Forgot to say, I re-looked at the photos and he can't be champagne, they have different colored eyes. The color forum has been down but I was just informed of the back up forum so I will ask there. I'm assuming he's a buckskin though... just a cool and not-typical shade


----------



## Rissa (Feb 10, 2009)

CheyAut said:


> Forgot to say, I re-looked at the photos and he can't be champagne, they have different colored eyes. The color forum has been down but I was just informed of the back up forum so I will ask there. I'm assuming he's a buckskin though... just a cool and not-typical shade



Cool thanks! His eyes are a dark brown.


----------



## HorseLuva97 (Jan 29, 2009)

your a really good photographer and he's beautiful


----------



## my2geldings (Feb 18, 2008)

Those are some really breath taking photos. Good for you, he's a gorgeous little thing


----------



## CheyAut (Nov 26, 2008)

Ok here are the responses so far... 

"If its a gaited horse it could be some shade of Champgne (sp?)..she could test him.. for some reason I dont think he is JUST Buckskin,he looks differnt."

I replied with "I thought champagne at first, too, but the eye color isn't right for it I think? Champagne is the one color I really don't know well though "

"Yea , your right about the eye color, maybe Pearl? He jsut seems a bit odd for just plain Buckskin, especially in the shed/slick coat pic"

"So is he gaited or not? Because seriously, before I even scrolled down to his ever-changing breed, I thought he looked like an Appaloosa and if so, that could be doing funky things to his color. I guess even if he is gaited he could be Appaloosa or part-Appaloosa. Hmm" (ps not all champagnes are gaited, but more champagnes are gaited than not)

"His eyes are amber, they're just a dark amber. His skin is lighter than I would expect of a cream dilute, so yes I think amber champagne is perfectly plausible. 
But, I have to say, my first instinct was palomino and I still wouldn't find it that surprising if he was"

"Ditto ACC. I say champagne but also wouldnt be surprised if he was palomino"
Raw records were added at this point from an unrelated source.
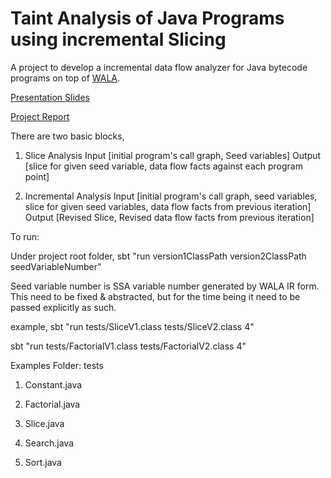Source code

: # Taint Analysis of Java Programs using incremental Slicing

A project to develop a incremental data flow analyzer for Java bytecode programs on top of [WALA](http://wala.sourceforge.net).

[Presentation Slides](https://github.com/Ashwinasokan/Inc/blob/master/presentation.pdf)

[Project Report](https://github.com/Ashwinasokan/Inc/blob/master/report.pdf)

There are two basic blocks,

1. Slice Analysis
Input [initial program's call graph, Seed variables]
Output [slice for given seed variable, data flow facts against each program point]

2. Incremental Analysis
Input [initial program's call graph, seed variables, slice for given seed variables, data flow facts from previous iteration]
Output [Revised Slice, Revised data flow facts from previous iteration]

To run:

Under project root folder, sbt "run version1ClassPath version2ClassPath seedVariableNumber"

Seed variable number is SSA variable number generated by WALA IR form. This need to be fixed & abstracted, but for the time being it need to be passed explicitly as such.

example, sbt "run tests/SliceV1.class tests/SliceV2.class 4"

sbt "run tests/FactorialV1.class tests/FactorialV2.class 4"

Examples Folder: tests

1. Constant.java

2. Factorial.java

3. Slice.java

4. Search.java

5. Sort.java
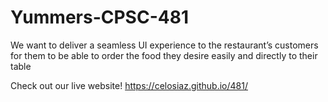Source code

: # Yummers-CPSC-481
We want to deliver a seamless UI experience to the restaurant’s customers for them to be able to order the food they desire easily and directly to their table

Check out our live website!
https://celosiaz.github.io/481/
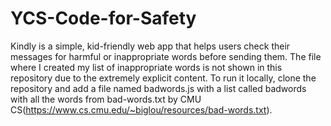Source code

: # YCS-Code-for-Safety
Kindly is a simple, kid-friendly web app that helps users check their messages for harmful or inappropriate words before sending them. The file where I created my list of inappropriate words is not shown in this repository due to the extremely explicit content. To run it locally, clone the repository and add a file named badwords.js with a list called badwords with all the words from bad-words.txt by CMU CS(https://www.cs.cmu.edu/~biglou/resources/bad-words.txt).  
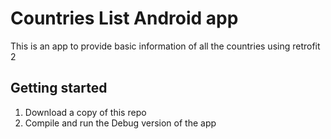 # Countries List Android app
This is an app to provide basic information of all the countries using retrofit 2

 ## Getting started
 1. Download a copy of this repo
 2. Compile and run the Debug version of the app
There is a lab that will test all colors (maybe not pearl as I think UCDavis is the only one who can test for that at this time?) for only $40. They're slower than the other labs, but much cheaper if you're getting multiple tests. I asked for the website for you if you're interested. If you'd like to join in on the discussion, the website for that forum is Equine Forum - Login go into horse color, buckskin? You'll have to join in order to see the threads. If the other site ever gets back up you can read on there, but no new members can get in as it requires approval and the owner is MIA, which probably has something to do with it being down!


----------



## CheyAut (Nov 26, 2008)

some more replies...

"I could see how he could be a palomino. His legs are really light"

"Chestnut with something funky going on... "

"tricky one... :S

first glace wild bay buckskin...
but then I see way too much mottling around the eye for a black based horse and the skin looks more Pally...
sooty pally...but what would sooty not leave a splotch anywhere but ankles and main and tail?
appy is a possibility imo....but I dont know enough about that, just that it does really wierd things to normal colors...
doesn't he look a little like that wierd QH (or was it paint?) that turned out to be a cream/pearl? wish I could remember his name....."

"Cream/Pearl would be much lighter IMO.
Palomino... if it can do this to the mane:
http://www.hilldalefarm.com/chexnujewel/chexnuchex3.jpg
"


----------